C’est en tout cas cette dernière recommandation, qui a suscité des controverses. Elle a constitué une ligne de démarcation entre les deux tendances qui se sont opposées jusqu’à quasiment la fin de la séance. Et pour cause ! Quatre barreaux dont celui d’Alger, fort de ses 6 000 avocats, étaient pour le retrait du projet de loi.
Cette position est justifiée, selon Me Bourayou, “par une régression des droits de la défense”. Plus encore, ce texte, a-t-il poursuivi, est “en contradiction totale avec les orientations du président de la République qui, lors de son discours d’avril dernier, a souligné la nécessité d’ouvrir le pays vers les libertés publiques et des droits humanitaires”.
Il se trouve, a expliqué Me Bourayou, que contrairement aux anciens textes régissant la profession d’avocat, le nouveau texte n’a pas bénéficié des nouvelles orientations du président de la République et de la commission de réforme politique.
C’est la raison pour laquelle une
partie non négligeable des membres des
barreaux avait milité pour son retrait pur et simple.

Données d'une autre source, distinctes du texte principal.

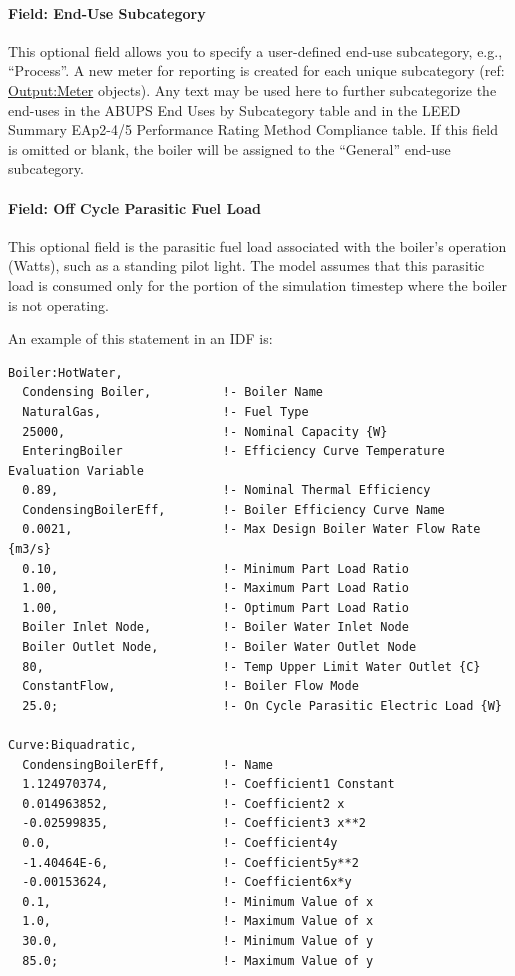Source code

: \paragraph{Field: End-Use Subcategory}\label{end-use-subcategory-10}

This optional field allows you to specify a user-defined end-use subcategory, e.g., ``Process''. A new meter for reporting is created for each unique subcategory (ref: \hyperref[outputmeter-and-outputmetermeterfileonly]{Output:Meter} objects). Any text may be used here to further subcategorize the end-uses in the ABUPS End Uses by Subcategory table and in the LEED Summary EAp2-4/5 Performance Rating Method Compliance table. If this field is omitted or blank, the boiler will be assigned to the ``General'' end-use subcategory.

\paragraph{Field: Off Cycle Parasitic Fuel Load}\label{field-boiler-parasitic-fuel-load}

This optional field is the parasitic fuel load associated with the boiler's operation (Watts), such as a standing pilot light. The model assumes that this parasitic load is consumed only for the portion of the simulation timestep where the boiler is not operating.

An example of this statement in an IDF is:

\begin{lstlisting}
Boiler:HotWater,
  Condensing Boiler,          !- Boiler Name
  NaturalGas,                 !- Fuel Type
  25000,                      !- Nominal Capacity {W}
  EnteringBoiler              !- Efficiency Curve Temperature Evaluation Variable
  0.89,                       !- Nominal Thermal Efficiency
  CondensingBoilerEff,        !- Boiler Efficiency Curve Name
  0.0021,                     !- Max Design Boiler Water Flow Rate {m3/s}
  0.10,                       !- Minimum Part Load Ratio
  1.00,                       !- Maximum Part Load Ratio
  1.00,                       !- Optimum Part Load Ratio
  Boiler Inlet Node,          !- Boiler Water Inlet Node
  Boiler Outlet Node,         !- Boiler Water Outlet Node
  80,                         !- Temp Upper Limit Water Outlet {C}
  ConstantFlow,               !- Boiler Flow Mode
  25.0;                       !- On Cycle Parasitic Electric Load {W}

Curve:Biquadratic,
  CondensingBoilerEff,        !- Name
  1.124970374,                !- Coefficient1 Constant
  0.014963852,                !- Coefficient2 x
  -0.02599835,                !- Coefficient3 x**2
  0.0,                        !- Coefficient4y
  -1.40464E-6,                !- Coefficient5y**2
  -0.00153624,                !- Coefficient6x*y
  0.1,                        !- Minimum Value of x
  1.0,                        !- Maximum Value of x
  30.0,                       !- Minimum Value of y
  85.0;                       !- Maximum Value of y
\end{lstlisting}

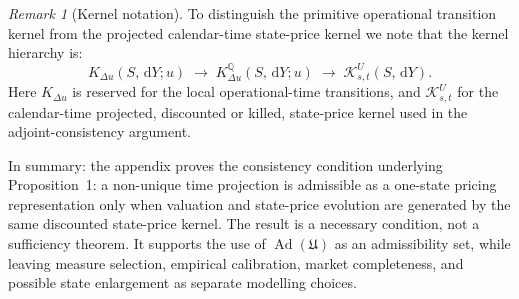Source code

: \documentclass[11pt]{amsart}
\newcommand{\Q}{\mathbb{Q}}
\newcommand{\dd}{\,\mathrm{d}}
\newcommand{\Ad}{\operatorname{Ad}}
\theoremstyle{definition}
\theoremstyle{plain}
\theoremstyle{remark}
\newtheorem{remark}{Remark}
\begin{document}
\begin{remark}[Kernel notation]
To distinguish the primitive operational transition kernel from the projected calendar-time state-price kernel we note that the kernel hierarchy is:
\[
K_{\Delta u}(S,\dd Y;u)
 \;\longrightarrow\;
K^{\Q}_{\Delta u}(S,\dd Y;u)
 \;\longrightarrow\;
{\mathcal K^U_{s,t}(S,\dd Y)} .
\]
Here $K_{\Delta u}$ is reserved for the local operational-time transitions, and $\mathcal K^U_{s,t}$ for the calendar-time projected, discounted or killed, state-price kernel used in the adjoint-consistency argument.
\end{remark}

In summary: the appendix proves the consistency condition underlying Proposition~1: a non-unique time projection is admissible as a one-state pricing representation only when valuation and state-price evolution are generated by the same discounted state-price kernel.  The result is a necessary condition, not a sufficiency theorem.  It supports the use of $\Ad(\mathfrak U)$ as an admissibility set, while leaving measure selection, empirical calibration, market completeness, and possible state enlargement as separate modelling choices.
\end{document}

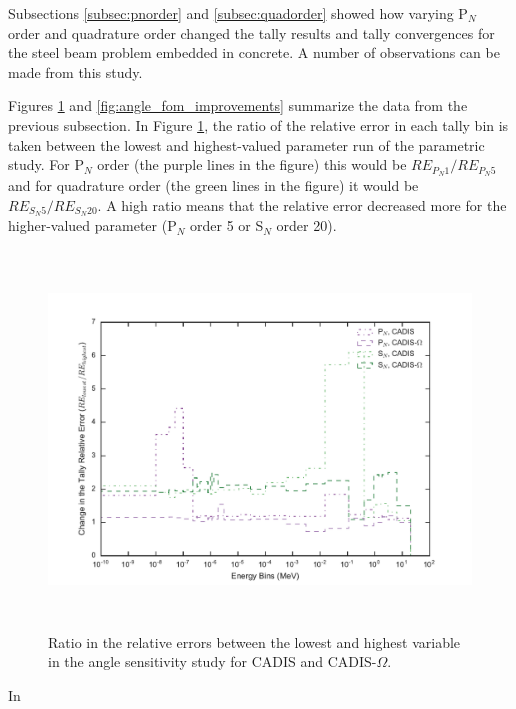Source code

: Subsections \ref{subsec:pnorder} and \ref{subsec:quadorder} showed how varying
P$_N$ order and quadrature order changed the tally results and tally
convergences for the steel beam problem embedded in concrete. A number of
observations can be made from this study.

Figures \ref{fig:angle_err_improvements} and \ref{fig:angle_fom_improvements}
summarize the data from the previous subsection. In Figure
\ref{fig:angle_err_improvements}, the ratio of the relative error in each tally
bin is taken between the lowest and highest-valued parameter run of the
parametric study. For P$_N$ order (the purple lines in the figure)
this would be $RE_{P_N 1}/RE_{P_N 5}$ and for
quadrature order (the green lines in the figure) it would be $RE_{S_N 5}/
RE_{S_N 20}$. A high ratio means that the relative error decreased more for
the higher-valued parameter (P$_N$ order 5 or S$_N$ order 20).

\begin{figure}[h!]
  \centering
  \includegraphics[height=10cm]{./chapters/characterization_probs/figures/angle/prob_1/improvement_err_allmethds.pdf}
  \caption[Ratio in the relative errors between the lowest and highest variable in the angle
  sensitivity study for CADIS and CADIS-$\Omega$.]{Ratio in the relative errors between
    the lowest and highest variable in the angle sensitivity study for CADIS and CADIS-$\Omega$.}
  \label{fig:angle_err_improvements}
\end{figure}

In

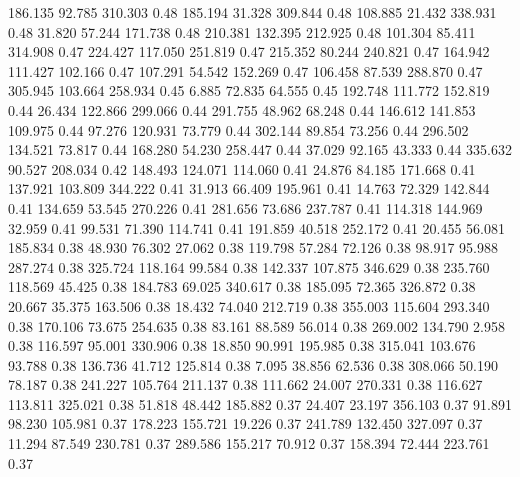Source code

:  186.135   92.785  310.303         0.48
 185.194   31.328  309.844         0.48
 108.885   21.432  338.931         0.48
  31.820   57.244  171.738         0.48
 210.381  132.395  212.925         0.48
 101.304   85.411  314.908         0.47
 224.427  117.050  251.819         0.47
 215.352   80.244  240.821         0.47
 164.942  111.427  102.166         0.47
 107.291   54.542  152.269         0.47
 106.458   87.539  288.870         0.47
 305.945  103.664  258.934         0.45
   6.885   72.835   64.555         0.45
 192.748  111.772  152.819         0.44
  26.434  122.866  299.066         0.44
 291.755   48.962   68.248         0.44
 146.612  141.853  109.975         0.44
  97.276  120.931   73.779         0.44
 302.144   89.854   73.256         0.44
 296.502  134.521   73.817         0.44
 168.280   54.230  258.447         0.44
  37.029   92.165   43.333         0.44
 335.632   90.527  208.034         0.42
 148.493  124.071  114.060         0.41
  24.876   84.185  171.668         0.41
 137.921  103.809  344.222         0.41
  31.913   66.409  195.961         0.41
  14.763   72.329  142.844         0.41
 134.659   53.545  270.226         0.41
 281.656   73.686  237.787         0.41
 114.318  144.969   32.959         0.41
  99.531   71.390  114.741         0.41
 191.859   40.518  252.172         0.41
  20.455   56.081  185.834         0.38
  48.930   76.302   27.062         0.38
 119.798   57.284   72.126         0.38
  98.917   95.988  287.274         0.38
 325.724  118.164   99.584         0.38
 142.337  107.875  346.629         0.38
 235.760  118.569   45.425         0.38
 184.783   69.025  340.617         0.38
 185.095   72.365  326.872         0.38
  20.667   35.375  163.506         0.38
  18.432   74.040  212.719         0.38
 355.003  115.604  293.340         0.38
 170.106   73.675  254.635         0.38
  83.161   88.589   56.014         0.38
 269.002  134.790    2.958         0.38
 116.597   95.001  330.906         0.38
  18.850   90.991  195.985         0.38
 315.041  103.676   93.788         0.38
 136.736   41.712  125.814         0.38
   7.095   38.856   62.536         0.38
 308.066   50.190   78.187         0.38
 241.227  105.764  211.137         0.38
 111.662   24.007  270.331         0.38
 116.627  113.811  325.021         0.38
  51.818   48.442  185.882         0.37
  24.407   23.197  356.103         0.37
  91.891   98.230  105.981         0.37
 178.223  155.721   19.226         0.37
 241.789  132.450  327.097         0.37
  11.294   87.549  230.781         0.37
 289.586  155.217   70.912         0.37
 158.394   72.444  223.761         0.37
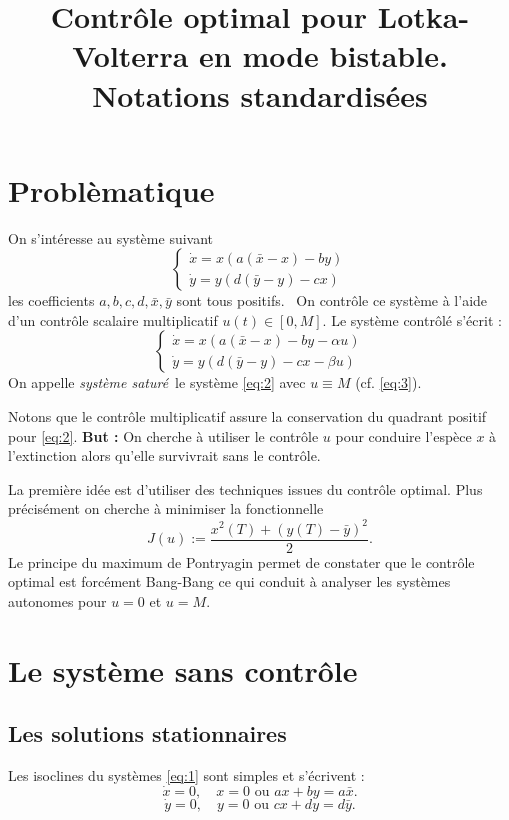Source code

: \documentclass[a4paper,11pt,draft]{article}
\title{Contrôle optimal pour Lotka-Volterra en mode bistable. Notations standardisées}
\author{}
\date{}
\begin{document}
\maketitle

\section{Problèmatique}
\label{sec:1}

On s'intéresse au système suivant
\begin{equation} \label{eq:1}
    \begin{cases}
        \dot{x}=x(a(\bar{x}-x)-by)\\
        \dot{y}=y(d(\bar{y}-y)-cx)
    \end{cases}
\end{equation}
les coefficients $a,b,c,d,\bar{x}, \bar{y}$ sont tous positifs.
\
On contrôle ce système à l'aide d'un contrôle scalaire multiplicatif $u(t)\in [0,M]$. Le système contrôlé s'écrit :
\begin{equation} \label{eq:2}
    \begin{cases}
        \dot{x}=x(a(\bar{x}-x)-by-\alpha u)\\
        \dot{y}=y(d(\bar{y}-y)-cx-\beta u)
    \end{cases}
\end{equation}
On appelle {\it système saturé}\ le système \eqref{eq:2} avec $u\equiv M$ (cf. \eqref{eq:3}).

Notons que le contrôle multiplicatif assure la conservation du quadrant positif pour \eqref{eq:2}.
{\bf But : } On cherche à utiliser le contrôle $u$ pour conduire l'espèce $x$ à l'extinction
alors qu'elle survivrait sans le contrôle.

La première idée est d'utiliser des techniques issues du contrôle optimal. Plus précisément on
cherche à minimiser la fonctionnelle
\begin{equation}
    J(u):=\frac{x^2(T) + (y(T)-\bar{y})^2}{2}.
\end{equation}
Le principe du maximum de Pontryagin permet de constater que le contrôle optimal est forcément
Bang-Bang ce qui conduit à analyser les systèmes autonomes pour $u=0$ et $u=M$.

\section{Le système sans contrôle}
\subsection{Les solutions stationnaires}
Les isoclines du systèmes \eqref{eq:1} sont simples et s'écrivent :
$$\dot{x}=0, \quad x=0\text{ ou } ax+by=a\bar{x}.$$
$$\dot{y}=0, \quad y=0\text{ ou } cx+dy=d\bar{y}.$$
\end{document}
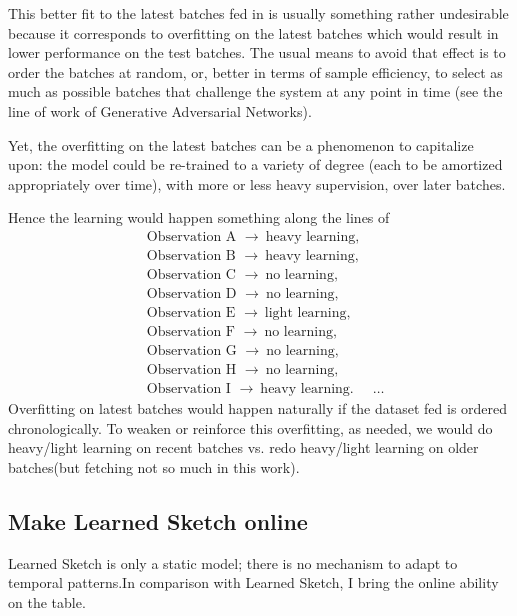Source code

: This better fit to the latest batches fed in is usually something rather undesirable because it corresponds to overfitting on the latest batches which would result in lower performance on the test batches. The usual means to avoid that effect is to order the batches at random, or, better in terms of sample efficiency, to select as much as possible batches that challenge the system at any point in time (see the line of work of Generative Adversarial Networks).

Yet, the overfitting on the latest batches can be a phenomenon to capitalize upon: the model could be re-trained to a variety of degree (each to be amortized appropriately over time), with more or less heavy supervision, over later batches.

Hence the learning would happen something along the lines of
\begin{align*}
& \text{Observation A }\longrightarrow~\text{heavy learning},\\
& \text{Observation B }\longrightarrow~\text{heavy learning},\\
& \text{Observation C }\longrightarrow~\text{no learning},\\
& \text{Observation D }\longrightarrow~\text{no learning},\\
& \text{Observation E }\longrightarrow~\text{light learning},\\
& \text{Observation F }\longrightarrow~\text{no learning},\\
& \text{Observation G }\longrightarrow~\text{no learning},\\
& \text{Observation H }\longrightarrow~\text{no learning},\\
& \text{Observation I }\longrightarrow~\text{heavy learning}.
& \ldots
\end{align*}
%
Overfitting on latest batches would happen naturally if the dataset fed is ordered chronologically. To weaken or reinforce this overfitting, as needed, we would do heavy/light learning on recent batches vs. redo heavy/light learning on older batches(but fetching not so much in this work).

\subsection{Make Learned Sketch online} \label{sec:Online_training}
Learned Sketch is only a static model; there is no mechanism to adapt to temporal patterns.In comparison with Learned Sketch, I bring the online ability on the table.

Car on considère que le texte “va réduire considérablement le rôle de la défense et ramener le procès à l’omnipotence du juge et dans lequel l’avocat n’est qu’un alibi pour un simulacre de justice”.
L’autre tendance pense, au contraire, qu’il n’y a pas lieu de rejeter le projet de loi. Lequel projet a été, selon le bâtonnier de Constantine, élaboré par des anciens bâtonniers à la fin de l’année 1997. Quant au reproche de mise sous tutelle du pouvoir politique à travers les ministères de la Justice, de la famille et de la défense, Me Si Youcef du bâtonnat de Tizi Ouzou réfute en bloc “cette allégation”. Écoutons-le : “Je n’accepterai jamais d’être sous la coupe du ministère de la Justice ou de l’administration en général. Par conséquent, je suis pour des amendements, des clarifications, mais il n’est
pas question de revenir au texte de 1991”, jugé obsolète.
Pour rappel, l’AG de l’Union des organisations du bâtonnat survient après le mouvement initié par le barreau d’Alger, qui a observé en juin dernier un débrayage où il a été réclamé le retrait définitif de ce texte. Une revendication réitérée au cours de l’AG d’hier par le bâtonnier d’Alger, Me Sellini, qui craint “une clochardisation” de la profession d’avocat.
Une position qui tranche néanmoins avec celle du président de l’Union des barreaux d’Algérie (Unba), Me Lanouar Mustapha. “C’est nous qui avons participé à l’élaboration de ce projet. C’est vrai qu’il y a eu, avec les directeurs du ministère et autres, quelques erreurs qu’il est possible de corriger. Le ministère nous a promis de le faire”, a-t-il affirmé.